UQ Projectile Example
Location: examples/webapp/uq_projectile/
A multi-input physics example with UQ support. Demonstrates how uncertainty in launch parameters (velocity, angle, gravity) propagates to trajectory predictions.
Running
rappture2web examples/webapp/uq_projectile/
Inputs
All inputs support UQ except “Number of time steps”:
Input |
UQ |
Description |
|---|---|---|
Initial Height (m) |
Yes |
Starting height above ground |
Initial Velocity (m/s) |
Yes |
Launch speed |
Launch Angle (degrees) |
Yes |
Angle above horizontal |
Gravity (m/s^2) |
Yes |
Gravitational acceleration |
Number of time steps |
No |
Points for plotting ( |
Try this
Set Initial Velocity to
gaussian, mean=100, std=10Set Launch Angle to
uniform, min=40, max=50Leave other inputs as exact values
Click Simulate
The UQ analysis will show:
How the trajectory uncertainty band widens over time
Which parameter (velocity or angle) has more influence on the range
The PDF of the total distance traveled
Key pattern: multi-output UQ
The script writes both curve and number outputs:
# Curves: trajectory and height-vs-time
rx['output.curve(path).component.xy'] = (distance, height)

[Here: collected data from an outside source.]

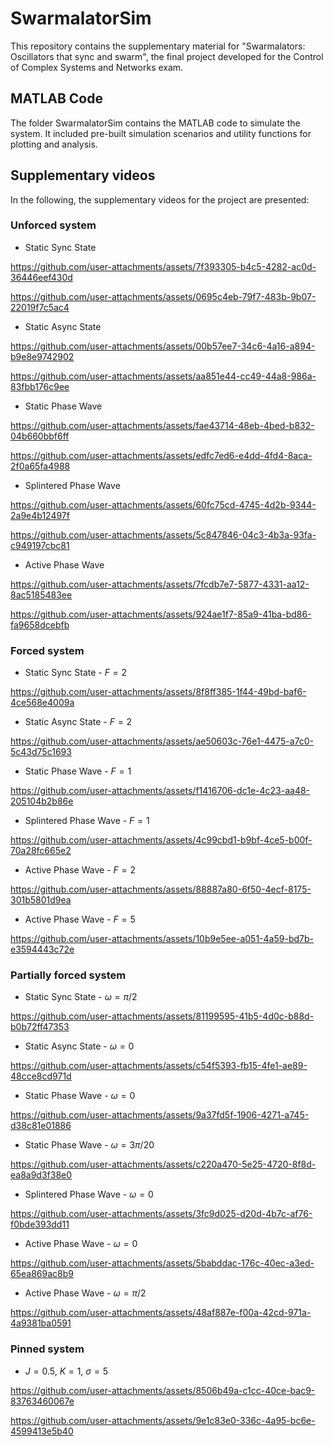 # SwarmalatorSim
 
This repository contains the supplementary material for "Swarmalators: Oscillators that sync and swarm", the final project developed for the Control of Complex Systems and Networks exam. 

## MATLAB Code
The folder SwarmalatorSim contains the MATLAB code to simulate the system. It included pre-built simulation scenarios and utility functions for plotting and analysis.

## Supplementary videos
In the following, the supplementary videos for the project are presented:

### Unforced system

- Static Sync State

https://github.com/user-attachments/assets/7f393305-b4c5-4282-ac0d-36446eef430d

https://github.com/user-attachments/assets/0695c4eb-79f7-483b-9b07-22019f7c5ac4

- Static Async State

https://github.com/user-attachments/assets/00b57ee7-34c6-4a16-a894-b9e8e9742902

https://github.com/user-attachments/assets/aa851e44-cc49-44a8-986a-83fbb176c9ee

- Static Phase Wave

https://github.com/user-attachments/assets/fae43714-48eb-4bed-b832-04b660bbf6ff

https://github.com/user-attachments/assets/edfc7ed6-e4dd-4fd4-8aca-2f0a65fa4988

- Splintered Phase Wave

https://github.com/user-attachments/assets/60fc75cd-4745-4d2b-9344-2a9e4b12497f

https://github.com/user-attachments/assets/5c847846-04c3-4b3a-93fa-c949197cbc81

- Active Phase Wave

https://github.com/user-attachments/assets/7fcdb7e7-5877-4331-aa12-8ac5185483ee

https://github.com/user-attachments/assets/924ae1f7-85a9-41ba-bd86-fa9658dcebfb




### Forced system

- Static Sync State - $F=2$

https://github.com/user-attachments/assets/8f8ff385-1f44-49bd-baf6-4ce568e4009a

- Static Async State - $F=2$

https://github.com/user-attachments/assets/ae50603c-76e1-4475-a7c0-5c43d75c1693

- Static Phase Wave - $F=1$

https://github.com/user-attachments/assets/f1416706-dc1e-4c23-aa48-205104b2b86e

- Splintered Phase Wave - $F=1$

https://github.com/user-attachments/assets/4c99cbd1-b9bf-4ce5-b00f-70a28fc665e2

- Active Phase Wave - $F=2$

https://github.com/user-attachments/assets/88887a80-6f50-4ecf-8175-301b5801d9ea

- Active Phase Wave - $F=5$

https://github.com/user-attachments/assets/10b9e5ee-a051-4a59-bd7b-e3594443c72e





### Partially forced system

- Static Sync State - $\omega=\pi/2$


https://github.com/user-attachments/assets/81199595-41b5-4d0c-b88d-b0b72ff47353


- Static Async State - $\omega=0$


https://github.com/user-attachments/assets/c54f5393-fb15-4fe1-ae89-48cce8cd971d


- Static Phase Wave - $\omega=0$


https://github.com/user-attachments/assets/9a37fd5f-1906-4271-a745-d38c81e01886


- Static Phase Wave - $\omega=3\pi/20$


https://github.com/user-attachments/assets/c220a470-5e25-4720-8f8d-ea8a9d3f38e0


- Splintered Phase Wave - $\omega=0$


https://github.com/user-attachments/assets/3fc9d025-d20d-4b7c-af76-f0bde393dd11


- Active Phase Wave - $\omega=0$


https://github.com/user-attachments/assets/5babddac-176c-40ec-a3ed-65ea869ac8b9


- Active Phase Wave - $\omega=\pi/2$


https://github.com/user-attachments/assets/48af887e-f00a-42cd-971a-4a9381ba0591




### Pinned system

- $J=0.5$, $K=1$, $\sigma = 5$

https://github.com/user-attachments/assets/8506b49a-c1cc-40ce-bac9-83763460067e

https://github.com/user-attachments/assets/9e1c83e0-336c-4a95-bc6e-4599413e5b40



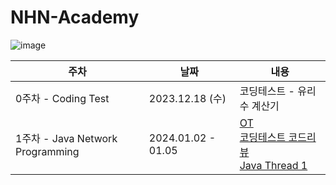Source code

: # NHN-Academy

![image](https://github.com/ssstopeun/NHN-Academy/assets/68415975/3b9b9ad3-2b1c-4c2d-af15-3defde798855)


| 주차 | 날짜 | 내용 |
| --- | --- | --- |
| 0주차 - Coding Test | 2023.12.18 (수) | 코딩테스트 - 유리수 계산기 |
| 1주차 - Java Network Programming | 2024.01.02 - 01.05| [OT](https://www.notion.so/OT-5849cfc032274351aa9f1035c7864ce6?pvs=21)<br>[코딩테스트 코드리뷰](https://www.notion.so/239e1e9d82b54bb8b0e7b40c60d835ed?pvs=21)<br>[Java Thread 1](https://www.notion.so/Java-Network-Progrmming-1-Java-Thread-774e7bdebbbe44dda8e7e75d3d0203a8?pvs=21) |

rx['output.curve(height_vs_time).component.xy'] = (time, height)
# Scalars: PUQ fits response surfaces for these
rx['output.number(distance).current'] = f'{total_distance:.2f}m'
rx['output.number(maxheight).current'] = f'{max_height:.2f}m'
PUQ generates PDFs for the scalar outputs and probability bands for the curve outputs automatically.